TASK DIRECTIONS:
Report every line of the records below that contains the word "allowed".

DATA PROVIDED:
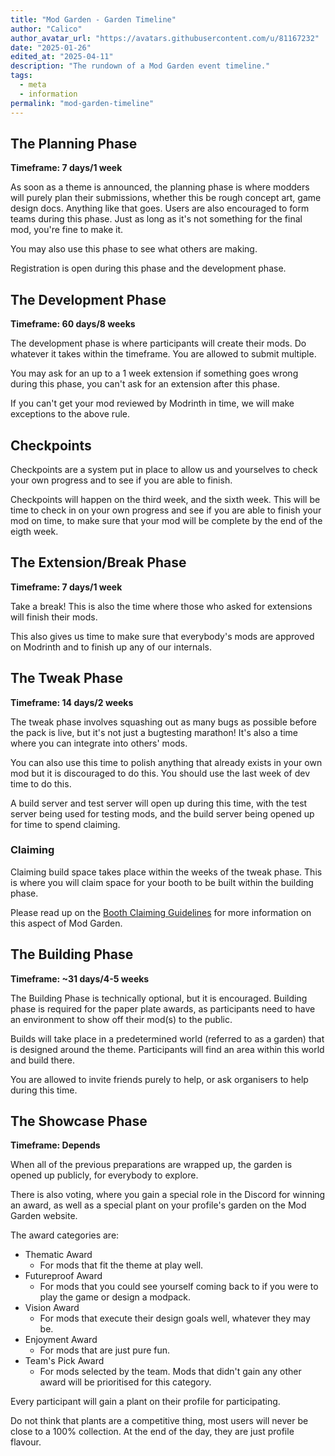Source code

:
 ```yaml
---
title: "Mod Garden - Garden Timeline"
author: "Calico"
author_avatar_url: "https://avatars.githubusercontent.com/u/81167232"
date: "2025-01-26"
edited_at: "2025-04-11"
description: "The rundown of a Mod Garden event timeline."
tags:
  - meta
  - information
permalink: "mod-garden-timeline"
---
```


## The Planning Phase

**Timeframe: 7 days/1 week**

As soon as a theme is announced, the planning phase is where modders will purely plan their submissions, whether this be rough concept art, game design docs. Anything like that goes. Users are also encouraged to form teams during this phase.
Just as long as it's not something for the final mod, you're fine to make it.

You may also use this phase to see what others are making.

Registration is open during this phase and the development phase.

## The Development Phase

**Timeframe: 60 days/8 weeks**

The development phase is where participants will create their mods. Do whatever it takes within the timeframe.
You are allowed to submit multiple.

You may ask for an up to a 1 week extension if something goes wrong during this phase, you can't ask for an extension after this phase.

If you can't get your mod reviewed by Modrinth in time, we will make exceptions to the above rule.

## Checkpoints
Checkpoints are a system put in place to allow us and yourselves to check your own progress and to see if you are able to finish.

Checkpoints will happen on the third week, and the sixth week. This will be time to check in on your own progress and see if you are able to finish your mod on time, to make sure that your mod will be complete by the end of the eigth week.

## The Extension/Break Phase

**Timeframe: 7 days/1 week**

Take a break! This is also the time where those who asked for extensions will finish their mods.

This also gives us time to make sure that everybody's mods are approved on Modrinth and to finish up any of our internals.

## The Tweak Phase

**Timeframe: 14 days/2 weeks**

The tweak phase involves squashing out as many bugs as possible before the pack is live, but it's not just a bugtesting marathon! It's also a time where you can integrate into others' mods.

You can also use this time to polish anything that already exists in your own mod but it is discouraged to do this. You should use the last week of dev time to do this.

A build server and test server will open up during this time, with the test server being used for testing mods, and the build server being opened up for time to spend claiming.

### Claiming
Claiming build space takes place within the weeks of the tweak phase. This is where you will claim space for your booth to be built within the building phase.

Please read up on the [Booth Claiming Guidelines](/blog/booth-claiming-guidelines) for more information on this aspect of Mod Garden.

## The Building Phase

**Timeframe: ~31 days/4-5 weeks**

The Building Phase is technically optional, but it is encouraged.
Building phase is required for the paper plate awards, as participants need to have an environment to show off their mod(s) to the public.

Builds will take place in a predetermined world (referred to as a garden) that is designed around the theme. Participants will find an area within this world and build there.

You are allowed to invite friends purely to help, or ask organisers to help during this time.

## The Showcase Phase

**Timeframe: Depends**

When all of the previous preparations are wrapped up, the garden is opened up publicly, for everybody to explore.

There is also voting, where you gain a special role in the Discord for winning an award, as well as a special plant on your profile's garden on the Mod Garden website.

The award categories are:

- Thematic Award
  - For mods that fit the theme at play well.
- Futureproof Award
  - For mods that you could see yourself coming back to if you were to play the game or design a modpack.
- Vision Award
  - For mods that execute their design goals well, whatever they may be.
- Enjoyment Award
  - For mods that are just pure fun.
- Team's Pick Award
  - For mods selected by the team. Mods that didn't gain any other award will be prioritised for this category.

Every participant will gain a plant on their profile for participating.

Do not think that plants are a competitive thing, most users will never be close to a 100% collection. At the end of the day, they are just profile flavour.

RESPONSE AREA:
You are allowed to submit multiple.
You are allowed to invite friends purely to help, or ask organisers to help during this time.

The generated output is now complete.